Sometimes it’s something out of the blue, like Tory donor Frank Hester’s comments about Diane Abbott. Often, it is the water torture-style drip-drip of bad polls predicting Tory wipeout at the next general election. Even handing out free ponies wouldn’t distract from these sorts of stories.

But even when the policies Sunak wants people to focus on are making the news, the problem is that they get the wrong kind of attention: that is, whether they’re actually going to work.

The free childcare policy didn’t even sound that good on paper.
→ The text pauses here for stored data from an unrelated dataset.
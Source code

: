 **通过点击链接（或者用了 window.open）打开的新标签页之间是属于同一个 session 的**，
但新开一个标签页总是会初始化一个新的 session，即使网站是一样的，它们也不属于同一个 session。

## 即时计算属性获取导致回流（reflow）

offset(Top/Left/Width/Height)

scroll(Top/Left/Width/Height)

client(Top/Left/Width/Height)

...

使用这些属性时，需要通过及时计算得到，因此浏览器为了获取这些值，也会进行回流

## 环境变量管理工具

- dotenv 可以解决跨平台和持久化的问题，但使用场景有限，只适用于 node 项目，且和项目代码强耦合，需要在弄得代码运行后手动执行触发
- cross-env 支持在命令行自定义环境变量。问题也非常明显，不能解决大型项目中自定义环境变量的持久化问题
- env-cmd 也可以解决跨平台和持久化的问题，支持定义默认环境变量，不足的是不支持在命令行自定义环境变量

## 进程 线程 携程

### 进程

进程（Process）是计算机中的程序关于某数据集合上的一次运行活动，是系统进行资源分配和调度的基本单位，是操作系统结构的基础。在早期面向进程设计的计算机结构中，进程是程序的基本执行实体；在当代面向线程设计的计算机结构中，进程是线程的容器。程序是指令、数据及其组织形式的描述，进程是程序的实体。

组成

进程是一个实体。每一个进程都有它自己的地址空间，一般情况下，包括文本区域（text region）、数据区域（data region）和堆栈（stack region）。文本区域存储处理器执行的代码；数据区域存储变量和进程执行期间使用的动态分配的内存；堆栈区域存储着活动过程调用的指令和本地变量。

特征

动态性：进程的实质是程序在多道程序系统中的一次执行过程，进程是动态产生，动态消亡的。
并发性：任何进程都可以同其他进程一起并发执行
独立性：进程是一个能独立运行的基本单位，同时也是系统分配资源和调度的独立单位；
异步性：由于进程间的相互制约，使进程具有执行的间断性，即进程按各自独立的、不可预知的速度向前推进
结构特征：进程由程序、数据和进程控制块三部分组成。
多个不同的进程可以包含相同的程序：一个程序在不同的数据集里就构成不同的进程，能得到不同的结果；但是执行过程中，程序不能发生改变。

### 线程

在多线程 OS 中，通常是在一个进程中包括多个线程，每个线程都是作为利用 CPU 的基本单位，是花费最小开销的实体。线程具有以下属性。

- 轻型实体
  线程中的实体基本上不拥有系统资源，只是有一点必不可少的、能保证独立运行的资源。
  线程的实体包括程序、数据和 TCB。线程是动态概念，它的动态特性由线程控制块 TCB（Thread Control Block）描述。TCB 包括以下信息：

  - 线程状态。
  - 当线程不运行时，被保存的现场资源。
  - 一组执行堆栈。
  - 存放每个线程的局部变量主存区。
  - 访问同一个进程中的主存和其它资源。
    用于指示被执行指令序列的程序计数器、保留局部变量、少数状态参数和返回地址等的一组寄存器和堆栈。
As soon as it was announced, the early years sector made abundantly clear that it was already suffering from severe staffing shortages and financial pressures that were leading nurseries to close abruptly.

This is no secret to the parents in England who stand to benefit from their two-year-olds getting 15 free hours a week: they will already be painfully aware of the long waiting lists in their area and of friends who thought they’d balanced childcare and work, only to find their child’s nursery had closed all of a sudden because the financial situation was untenable.

Adding demand to an already struggling sector seemed an improbable plan from the outset: the University of Leeds suggests nurseries now need more than 11,000 new staff to deal with this expansion.

Ministers have been hugely frustrated that the run-up to the launch has also been dominated by technical problems over whether parents can even get the funding, as initially there were issues with the application system. A scheme which ministers really think will largely work very well has become something they are constantly defending.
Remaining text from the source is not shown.